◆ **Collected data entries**
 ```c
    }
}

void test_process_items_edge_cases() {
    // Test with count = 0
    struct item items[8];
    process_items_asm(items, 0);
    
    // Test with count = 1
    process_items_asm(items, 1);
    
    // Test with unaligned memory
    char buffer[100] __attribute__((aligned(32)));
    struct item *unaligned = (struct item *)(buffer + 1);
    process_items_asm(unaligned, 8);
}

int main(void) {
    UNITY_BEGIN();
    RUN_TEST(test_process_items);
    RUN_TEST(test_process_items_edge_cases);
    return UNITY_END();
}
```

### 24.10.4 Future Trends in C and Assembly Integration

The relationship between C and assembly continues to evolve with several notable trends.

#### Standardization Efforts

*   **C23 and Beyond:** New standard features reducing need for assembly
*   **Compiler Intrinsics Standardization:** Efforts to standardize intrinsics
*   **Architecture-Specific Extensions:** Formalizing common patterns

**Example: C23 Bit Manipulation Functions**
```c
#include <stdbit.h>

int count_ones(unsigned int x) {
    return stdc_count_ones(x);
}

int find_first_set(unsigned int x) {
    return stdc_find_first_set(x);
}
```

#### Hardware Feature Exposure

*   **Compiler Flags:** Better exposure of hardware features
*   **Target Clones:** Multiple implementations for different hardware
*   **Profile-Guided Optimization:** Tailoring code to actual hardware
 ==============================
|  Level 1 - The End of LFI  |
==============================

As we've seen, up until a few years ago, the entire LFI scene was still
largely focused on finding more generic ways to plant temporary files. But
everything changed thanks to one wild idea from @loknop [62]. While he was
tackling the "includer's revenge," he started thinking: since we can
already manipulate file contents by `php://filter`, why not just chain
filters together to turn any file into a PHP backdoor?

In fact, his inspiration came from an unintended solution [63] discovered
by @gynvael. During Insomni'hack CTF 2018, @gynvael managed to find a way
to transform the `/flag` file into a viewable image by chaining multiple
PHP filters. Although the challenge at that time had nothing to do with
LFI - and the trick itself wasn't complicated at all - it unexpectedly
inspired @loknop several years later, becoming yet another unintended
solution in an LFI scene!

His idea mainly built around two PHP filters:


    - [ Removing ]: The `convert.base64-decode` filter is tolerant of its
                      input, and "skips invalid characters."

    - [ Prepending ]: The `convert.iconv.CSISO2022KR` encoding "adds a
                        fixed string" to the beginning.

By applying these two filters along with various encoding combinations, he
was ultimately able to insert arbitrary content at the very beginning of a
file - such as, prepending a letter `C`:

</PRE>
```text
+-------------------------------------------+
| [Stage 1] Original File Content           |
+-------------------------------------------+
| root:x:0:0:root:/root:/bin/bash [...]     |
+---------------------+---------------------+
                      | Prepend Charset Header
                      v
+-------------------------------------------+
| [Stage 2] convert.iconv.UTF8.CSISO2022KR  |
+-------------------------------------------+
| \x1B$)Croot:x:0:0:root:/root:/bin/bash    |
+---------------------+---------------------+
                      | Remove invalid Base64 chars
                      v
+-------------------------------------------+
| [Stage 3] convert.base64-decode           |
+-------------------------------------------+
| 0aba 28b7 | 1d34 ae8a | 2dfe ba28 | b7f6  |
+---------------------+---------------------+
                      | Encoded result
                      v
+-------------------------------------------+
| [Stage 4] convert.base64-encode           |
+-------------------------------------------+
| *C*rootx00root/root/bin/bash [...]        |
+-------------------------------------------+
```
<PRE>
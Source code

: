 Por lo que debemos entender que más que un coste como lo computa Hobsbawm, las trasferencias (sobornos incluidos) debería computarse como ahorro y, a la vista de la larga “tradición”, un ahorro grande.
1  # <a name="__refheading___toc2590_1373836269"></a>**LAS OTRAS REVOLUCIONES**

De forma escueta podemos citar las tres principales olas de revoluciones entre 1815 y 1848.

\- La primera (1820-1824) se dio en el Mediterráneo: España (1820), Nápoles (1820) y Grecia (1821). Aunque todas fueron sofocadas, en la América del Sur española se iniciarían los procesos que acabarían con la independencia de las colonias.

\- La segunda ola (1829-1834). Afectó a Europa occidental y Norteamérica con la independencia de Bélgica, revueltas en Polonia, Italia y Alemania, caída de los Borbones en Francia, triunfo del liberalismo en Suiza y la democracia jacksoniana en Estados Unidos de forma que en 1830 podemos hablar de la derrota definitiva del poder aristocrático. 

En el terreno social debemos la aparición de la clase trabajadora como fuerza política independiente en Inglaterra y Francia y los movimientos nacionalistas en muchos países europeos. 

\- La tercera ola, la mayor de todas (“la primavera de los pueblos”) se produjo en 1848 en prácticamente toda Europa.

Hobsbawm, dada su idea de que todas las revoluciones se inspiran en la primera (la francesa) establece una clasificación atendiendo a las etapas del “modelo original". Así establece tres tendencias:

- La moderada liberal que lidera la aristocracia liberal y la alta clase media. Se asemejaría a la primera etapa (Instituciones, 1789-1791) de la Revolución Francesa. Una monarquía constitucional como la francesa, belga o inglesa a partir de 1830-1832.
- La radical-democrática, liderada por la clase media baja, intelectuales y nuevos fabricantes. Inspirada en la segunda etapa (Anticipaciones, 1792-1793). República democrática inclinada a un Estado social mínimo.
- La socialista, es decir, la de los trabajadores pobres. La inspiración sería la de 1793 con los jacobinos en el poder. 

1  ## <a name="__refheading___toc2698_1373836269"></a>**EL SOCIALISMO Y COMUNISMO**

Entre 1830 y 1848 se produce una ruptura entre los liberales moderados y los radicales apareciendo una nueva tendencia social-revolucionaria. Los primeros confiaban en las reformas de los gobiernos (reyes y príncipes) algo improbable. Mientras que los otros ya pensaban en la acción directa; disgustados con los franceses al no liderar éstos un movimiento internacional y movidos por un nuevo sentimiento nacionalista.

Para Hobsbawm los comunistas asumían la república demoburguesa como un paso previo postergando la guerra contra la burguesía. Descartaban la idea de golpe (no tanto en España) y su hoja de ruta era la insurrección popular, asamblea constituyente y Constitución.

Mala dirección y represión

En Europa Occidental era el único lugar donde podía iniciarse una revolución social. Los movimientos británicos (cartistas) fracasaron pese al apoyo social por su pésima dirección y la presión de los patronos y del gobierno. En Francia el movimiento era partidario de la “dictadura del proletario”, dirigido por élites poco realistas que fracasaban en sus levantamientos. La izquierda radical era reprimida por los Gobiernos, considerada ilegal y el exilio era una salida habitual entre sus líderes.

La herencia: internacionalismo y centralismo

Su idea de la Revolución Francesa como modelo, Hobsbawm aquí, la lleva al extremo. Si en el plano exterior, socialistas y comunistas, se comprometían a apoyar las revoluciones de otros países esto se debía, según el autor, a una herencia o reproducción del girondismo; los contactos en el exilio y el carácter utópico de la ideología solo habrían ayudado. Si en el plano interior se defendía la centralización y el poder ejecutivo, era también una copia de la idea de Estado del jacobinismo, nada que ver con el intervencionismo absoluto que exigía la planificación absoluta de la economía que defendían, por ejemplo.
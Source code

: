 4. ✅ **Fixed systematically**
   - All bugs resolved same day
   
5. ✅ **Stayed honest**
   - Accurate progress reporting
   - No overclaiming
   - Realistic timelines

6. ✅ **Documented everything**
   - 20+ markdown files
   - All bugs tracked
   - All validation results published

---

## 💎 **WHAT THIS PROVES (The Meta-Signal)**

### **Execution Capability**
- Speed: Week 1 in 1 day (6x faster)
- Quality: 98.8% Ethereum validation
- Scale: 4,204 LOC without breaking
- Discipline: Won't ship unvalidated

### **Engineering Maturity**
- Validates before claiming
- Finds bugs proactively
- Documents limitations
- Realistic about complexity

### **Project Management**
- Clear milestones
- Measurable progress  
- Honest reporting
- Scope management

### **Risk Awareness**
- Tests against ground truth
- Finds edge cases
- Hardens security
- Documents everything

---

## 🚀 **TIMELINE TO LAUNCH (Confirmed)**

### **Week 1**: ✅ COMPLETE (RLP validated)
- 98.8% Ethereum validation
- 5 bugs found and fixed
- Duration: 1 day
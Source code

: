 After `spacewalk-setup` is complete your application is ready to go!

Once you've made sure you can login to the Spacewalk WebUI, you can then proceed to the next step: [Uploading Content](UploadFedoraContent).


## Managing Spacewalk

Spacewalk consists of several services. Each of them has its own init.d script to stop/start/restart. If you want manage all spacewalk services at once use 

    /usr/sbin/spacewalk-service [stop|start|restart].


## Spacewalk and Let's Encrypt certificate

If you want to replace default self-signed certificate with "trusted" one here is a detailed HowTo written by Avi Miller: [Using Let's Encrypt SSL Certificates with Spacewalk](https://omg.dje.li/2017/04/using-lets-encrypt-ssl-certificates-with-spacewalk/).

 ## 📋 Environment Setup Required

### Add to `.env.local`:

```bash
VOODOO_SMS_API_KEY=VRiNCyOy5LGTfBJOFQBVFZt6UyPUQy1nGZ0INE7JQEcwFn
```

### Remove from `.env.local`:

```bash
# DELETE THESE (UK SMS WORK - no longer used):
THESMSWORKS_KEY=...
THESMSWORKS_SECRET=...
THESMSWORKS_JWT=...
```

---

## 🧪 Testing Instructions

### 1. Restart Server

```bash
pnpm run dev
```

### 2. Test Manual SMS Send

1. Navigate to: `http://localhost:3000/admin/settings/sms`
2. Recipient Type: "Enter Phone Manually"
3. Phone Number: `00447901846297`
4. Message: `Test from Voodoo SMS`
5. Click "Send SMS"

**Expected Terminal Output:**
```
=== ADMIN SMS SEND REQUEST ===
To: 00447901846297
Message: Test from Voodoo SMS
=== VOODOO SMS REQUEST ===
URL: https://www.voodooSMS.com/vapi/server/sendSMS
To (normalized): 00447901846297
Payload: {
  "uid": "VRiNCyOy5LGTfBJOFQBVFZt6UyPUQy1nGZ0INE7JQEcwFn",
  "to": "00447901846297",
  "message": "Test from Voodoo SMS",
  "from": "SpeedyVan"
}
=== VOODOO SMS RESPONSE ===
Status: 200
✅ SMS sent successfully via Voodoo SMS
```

◆ **Directions**
Every line above that holds the string "todas" should be copied out.

◆ **Result for this task**
\- La primera (1820-1824) se dio en el Mediterráneo: España (1820), Nápoles (1820) y Grecia (1821). Aunque todas fueron sofocadas, en la América del Sur española se iniciarían los procesos que acabarían con la independencia de las colonias.
\- La tercera ola, la mayor de todas (“la primavera de los pueblos”) se produjo en 1848 en prácticamente toda Europa.
Hobsbawm, dada su idea de que todas las revoluciones se inspiran en la primera (la francesa) establece una clasificación atendiendo a las etapas del “modelo original". Así establece tres tendencias:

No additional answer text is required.